In the film, a young boy (Jeremiah Herskovits) stands in for Jodorowsky's childhood, growing up in the small Chilean town of Tocopilla with his father Jaime (Brontis Jodorowsky, the filmmaker's son), a violent, Stalin-obsessed man who tells his son that the slaps and beatings he doles out will help make him a man, and mother Sara (Pamela Flores), who sings every one of her lines as if in an opera.

The film's first two-thirds follow this story and contain exactly the type of stunning - and shocking - visuals you'd expect in a Jodorowsky film: limbless men cavorting in the street, a colorfully-garbed midget, a shaman-like character covered in some sort of dust and clad only in underwear and parades during which spectators wear skull masks. Although strange, these scenes blend naturally with Alejandro's coming of age tale. The director himself even makes appearances to comment on the action.

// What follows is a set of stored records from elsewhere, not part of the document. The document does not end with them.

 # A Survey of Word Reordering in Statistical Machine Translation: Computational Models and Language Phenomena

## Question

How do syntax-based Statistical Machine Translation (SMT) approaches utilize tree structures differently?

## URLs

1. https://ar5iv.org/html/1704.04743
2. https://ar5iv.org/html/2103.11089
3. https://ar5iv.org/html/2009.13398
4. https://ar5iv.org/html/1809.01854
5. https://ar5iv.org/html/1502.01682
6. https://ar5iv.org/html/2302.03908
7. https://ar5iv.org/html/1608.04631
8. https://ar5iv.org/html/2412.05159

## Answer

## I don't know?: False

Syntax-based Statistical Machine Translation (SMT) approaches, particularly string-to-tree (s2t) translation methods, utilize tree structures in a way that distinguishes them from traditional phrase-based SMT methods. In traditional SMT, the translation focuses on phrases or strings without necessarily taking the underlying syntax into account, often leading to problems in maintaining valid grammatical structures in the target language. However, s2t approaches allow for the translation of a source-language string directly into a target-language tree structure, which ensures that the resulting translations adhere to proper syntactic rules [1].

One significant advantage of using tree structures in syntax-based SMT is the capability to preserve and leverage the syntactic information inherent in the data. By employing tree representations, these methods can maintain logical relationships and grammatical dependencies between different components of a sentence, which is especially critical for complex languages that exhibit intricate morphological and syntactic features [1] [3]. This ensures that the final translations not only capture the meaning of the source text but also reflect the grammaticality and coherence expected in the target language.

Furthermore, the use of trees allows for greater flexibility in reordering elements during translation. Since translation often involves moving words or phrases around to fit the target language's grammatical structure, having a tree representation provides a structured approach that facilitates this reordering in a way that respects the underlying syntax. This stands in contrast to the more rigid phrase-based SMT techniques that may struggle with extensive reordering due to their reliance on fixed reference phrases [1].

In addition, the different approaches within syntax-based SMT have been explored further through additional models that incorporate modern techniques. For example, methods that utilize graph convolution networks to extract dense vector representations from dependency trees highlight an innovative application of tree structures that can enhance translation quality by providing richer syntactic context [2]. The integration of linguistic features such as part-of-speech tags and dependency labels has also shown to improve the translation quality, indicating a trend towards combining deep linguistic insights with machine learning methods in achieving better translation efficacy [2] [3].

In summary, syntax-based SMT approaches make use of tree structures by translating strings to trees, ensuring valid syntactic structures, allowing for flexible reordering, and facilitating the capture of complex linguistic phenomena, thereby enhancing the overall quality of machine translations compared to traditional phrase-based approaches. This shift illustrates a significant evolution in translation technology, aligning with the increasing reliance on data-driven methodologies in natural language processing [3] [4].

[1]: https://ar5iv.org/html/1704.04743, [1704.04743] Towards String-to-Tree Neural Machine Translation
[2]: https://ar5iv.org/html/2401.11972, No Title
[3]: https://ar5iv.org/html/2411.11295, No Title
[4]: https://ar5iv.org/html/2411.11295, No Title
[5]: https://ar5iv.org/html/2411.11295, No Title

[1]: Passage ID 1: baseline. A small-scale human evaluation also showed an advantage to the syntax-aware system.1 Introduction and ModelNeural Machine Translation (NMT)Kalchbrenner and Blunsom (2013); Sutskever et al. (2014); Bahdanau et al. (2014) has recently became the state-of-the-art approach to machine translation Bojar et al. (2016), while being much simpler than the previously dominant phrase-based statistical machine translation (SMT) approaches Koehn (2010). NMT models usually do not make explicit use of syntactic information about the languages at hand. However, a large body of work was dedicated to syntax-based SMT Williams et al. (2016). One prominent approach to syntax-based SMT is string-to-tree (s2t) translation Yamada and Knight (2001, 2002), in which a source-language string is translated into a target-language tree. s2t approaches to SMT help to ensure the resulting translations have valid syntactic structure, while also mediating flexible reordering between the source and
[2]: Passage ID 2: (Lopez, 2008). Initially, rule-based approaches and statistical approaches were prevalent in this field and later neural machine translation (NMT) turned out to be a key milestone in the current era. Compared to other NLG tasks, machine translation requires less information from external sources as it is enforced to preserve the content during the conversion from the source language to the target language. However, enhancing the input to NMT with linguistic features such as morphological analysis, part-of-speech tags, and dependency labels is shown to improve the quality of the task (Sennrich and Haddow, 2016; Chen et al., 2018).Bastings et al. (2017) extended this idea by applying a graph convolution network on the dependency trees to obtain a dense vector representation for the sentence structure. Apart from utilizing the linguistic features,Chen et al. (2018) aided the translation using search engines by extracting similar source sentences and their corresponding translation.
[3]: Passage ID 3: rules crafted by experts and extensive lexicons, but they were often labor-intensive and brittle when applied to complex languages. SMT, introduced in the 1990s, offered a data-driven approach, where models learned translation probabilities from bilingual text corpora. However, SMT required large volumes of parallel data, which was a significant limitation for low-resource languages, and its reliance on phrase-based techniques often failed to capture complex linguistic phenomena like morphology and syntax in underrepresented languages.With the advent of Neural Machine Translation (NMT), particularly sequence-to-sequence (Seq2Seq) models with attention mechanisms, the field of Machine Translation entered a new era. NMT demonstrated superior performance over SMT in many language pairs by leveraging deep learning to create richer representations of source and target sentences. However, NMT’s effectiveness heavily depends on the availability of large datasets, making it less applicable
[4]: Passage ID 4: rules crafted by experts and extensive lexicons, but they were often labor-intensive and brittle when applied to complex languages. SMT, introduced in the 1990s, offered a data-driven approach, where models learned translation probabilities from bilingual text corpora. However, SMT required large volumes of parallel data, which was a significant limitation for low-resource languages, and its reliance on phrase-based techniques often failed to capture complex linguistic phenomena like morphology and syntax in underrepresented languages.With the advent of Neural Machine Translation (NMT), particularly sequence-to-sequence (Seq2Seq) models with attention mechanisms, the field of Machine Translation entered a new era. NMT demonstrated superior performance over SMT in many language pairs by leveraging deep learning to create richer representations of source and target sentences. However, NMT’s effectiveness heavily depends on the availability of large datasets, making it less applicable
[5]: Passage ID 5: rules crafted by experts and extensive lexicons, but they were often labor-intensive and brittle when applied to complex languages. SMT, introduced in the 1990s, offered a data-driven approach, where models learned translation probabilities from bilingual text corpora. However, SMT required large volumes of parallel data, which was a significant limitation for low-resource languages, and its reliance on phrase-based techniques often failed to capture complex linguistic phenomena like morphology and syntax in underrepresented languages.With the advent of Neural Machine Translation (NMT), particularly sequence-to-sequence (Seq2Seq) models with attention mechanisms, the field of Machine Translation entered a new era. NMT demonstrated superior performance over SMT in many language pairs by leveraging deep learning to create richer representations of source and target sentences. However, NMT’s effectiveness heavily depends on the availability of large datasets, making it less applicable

The film's final third involves Jaime running away from his family to assassinate a cruel dictator and his eventual turn to communism and, then, near sainthood. It's during these sequences - which involve the training of a horse, a run-in with Chilean Nazis (don't ask) and torture scenes - that the picture begins to lose some of its power. It all feels like a little too much and the final 30 minutes or so drag a bit more than they should.

There is no doubt that Jodorowsky can still find images that sear onto the brain and, at age 85, has more to say as an artist. It's a shame that it's been so long since he released a film, but with this movie - and the recently released documentary of his trials and tribulations trying to direct Frank Herbert's "Dune" - it appears he's back. Here's to hoping he makes another one.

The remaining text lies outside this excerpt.